The ALJ did not find that Dr. Schwach's opinion was contradicted by any other medical source of record, but instead only erroneously concluded that his opinion was not based on sufficient clinical or diagnostic studies. "Generally, the Commissioner grants the opinion of a treating physician controlling weight only if the opinion is well supported by medically acceptable clinical and laboratory diagnostic techniques and not inconsistent with other substantial evidence in the record, such as the opinions of other medical experts." Ianni v. Barnhart, 403 F.Supp.2d 239, 255 (W.D.N.Y. 2005); Halloran v. Barnhart, 362 F.3d 28, 31(2d Cir. 2004) (citing Veino v. Barnhart, 312 F.3d 578, 588 (2d Cir. 2002)). An ALJ is required to provide "good reasons" in his decision for the weight he gives a treating source's opinion. See Halloran, 362 F.3d at 32; 20 C.F.R. § 416.927(d)(2). As the ALJ did not provide "good reasons" to counter Dr. Schwach's opinions and findings, Dr. Schwach's opinion is entitled to controlling weight.

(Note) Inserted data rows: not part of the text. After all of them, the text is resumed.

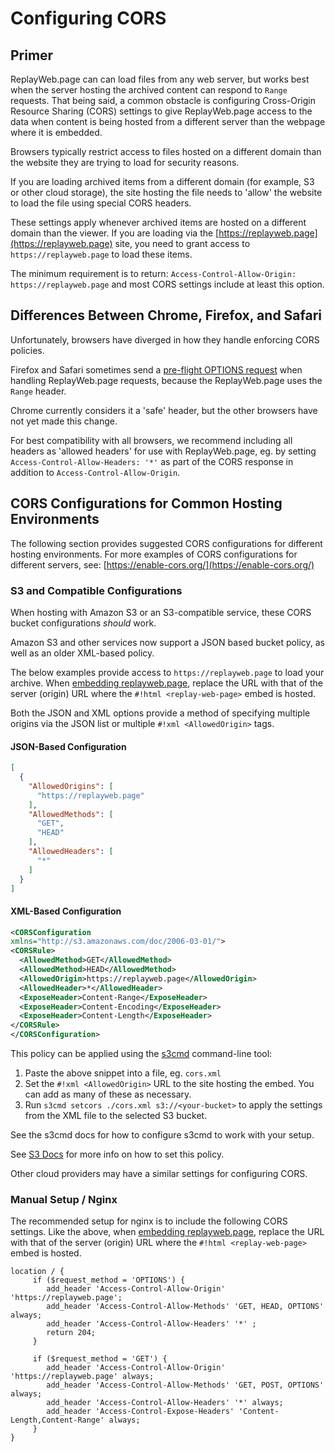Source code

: # Configuring CORS

## Primer

ReplayWeb.page can can load files from any web server, but works best when the server hosting the archived content can respond to `Range` requests.  That being said, a common obstacle is configuring Cross-Origin Resource Sharing (CORS) settings to give ReplayWeb.page access to the data when content is being hosted from a different server than the webpage where it is embedded.

Browsers typically restrict access to files hosted on a different domain than the website they are trying to load for security reasons.

If you are loading archived items from a different domain (for example, S3 or other cloud storage), the site hosting the file needs to 'allow' the website to load the file using special CORS headers.

These settings apply whenever archived items are hosted on a different domain than the viewer. If you are loading via the [https://replayweb.page](https://replayweb.page) site, you need to grant access to `https://replayweb.page` to load these items.

The minimum requirement is to return: `Access-Control-Allow-Origin: https://replayweb.page` and most CORS settings include at least this option.

## Differences Between Chrome, Firefox, and Safari

Unfortunately, browsers have diverged in how they handle enforcing CORS policies.

Firefox and Safari sometimes send a [pre-flight OPTIONS request](https://developer.mozilla.org/en-US/docs/Glossary/Preflight_request) when handling ReplayWeb.page requests, because the ReplayWeb.page uses the `Range` header.

Chrome currently considers it a 'safe' header, but the other browsers have not yet made this change.

For best compatibility with all browsers, we recommend including all headers as 'allowed headers' for use with ReplayWeb.page, eg.
by setting `Access-Control-Allow-Headers: '*'` as part of the CORS response in addition to `Access-Control-Allow-Origin`.

## CORS Configurations for Common Hosting Environments

The following section provides suggested CORS configurations for different hosting environments. For more examples of CORS configurations for different servers, see: [https://enable-cors.org/](https://enable-cors.org/)

### S3 and Compatible Configurations

When hosting with Amazon S3 or an S3-compatible service, these CORS bucket configurations _should_ work.

Amazon S3 and other services now support a JSON based bucket policy, as well as an older XML-based policy.

The below examples provide access to `https://replayweb.page` to load your archive. When [embedding replayweb.page](./embedding), replace the URL with that of the server (origin) URL where the `#!html <replay-web-page>` embed is hosted.

Both the JSON and XML options provide a method of specifying multiple origins via the JSON list or multiple `#!xml <AllowedOrigin>` tags.

#### JSON-Based Configuration

```json
[
  {
    "AllowedOrigins": [
      "https://replayweb.page"
    ],
    "AllowedMethods": [
      "GET",
      "HEAD"
    ],
    "AllowedHeaders": [
      "*"
    ]
  }
]
```

#### XML-Based Configuration

```xml
<CORSConfiguration
xmlns="http://s3.amazonaws.com/doc/2006-03-01/">
<CORSRule>
  <AllowedMethod>GET</AllowedMethod>
  <AllowedMethod>HEAD</AllowedMethod>
  <AllowedOrigin>https://replayweb.page</AllowedOrigin>
  <AllowedHeader>*</AllowedHeader>
  <ExposeHeader>Content-Range</ExposeHeader>
  <ExposeHeader>Content-Encoding</ExposeHeader>
  <ExposeHeader>Content-Length</ExposeHeader>
</CORSRule>
</CORSConfiguration>
```

This policy can be applied using the [s3cmd](https://s3tools.org/usage) command-line tool:

1. Paste the above snippet into a file, eg. `cors.xml`
2. Set the `#!xml <AllowedOrigin>` URL to the site hosting the embed. You can add as many of these as necessary.
3. Run `s3cmd setcors ./cors.xml s3://<your-bucket>` to apply the settings from the XML file to the selected S3 bucket.

See the s3cmd docs for how to configure s3cmd to work with your setup.

See [S3 Docs](https://docs.aws.amazon.com/AmazonS3/latest/userguide/ManageCorsUsing.html) for more info on how to set this policy.

Other cloud providers may have a similar settings for configuring CORS.

### Manual Setup / Nginx

The recommended setup for nginx is to include the following CORS settings. Like the above, when [embedding replayweb.page](./embedding), replace the URL with that of the server (origin) URL where the `#!html <replay-web-page>` embed is hosted.

```nginx
location / {
     if ($request_method = 'OPTIONS') {
        add_header 'Access-Control-Allow-Origin' 'https://replayweb.page';
        add_header 'Access-Control-Allow-Methods' 'GET, HEAD, OPTIONS' always;
        add_header 'Access-Control-Allow-Headers' '*' ;
        return 204;
     }

     if ($request_method = 'GET') {
        add_header 'Access-Control-Allow-Origin' 'https://replayweb.page' always;
        add_header 'Access-Control-Allow-Methods' 'GET, POST, OPTIONS' always;
        add_header 'Access-Control-Allow-Headers' '*' always;
        add_header 'Access-Control-Expose-Headers' 'Content-Length,Content-Range' always;
     }
}
```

Accordingly, as the ALJ erroneously found that the medical opinion of Dr. Schwach was unsupported by the record, Dr. Schwach's opinion as a treating physician will be given controlling weight and the plaintiff is found to be disabled under Medical Listing 1.02A.


This Court finds that the Commissioner's decision denying the plaintiff SSI was not supported by substantial evidence. The record contains substantial evidence of disability such that further evidentiary proceedings would serve no purpose. Therefore, judgment on the pleadings in favor of the plaintiff is granted. This matter is remanded to the Social Security Administration for calculation of benefits commencing September 29, 2003, the date of onset of plaintiff's knee injury.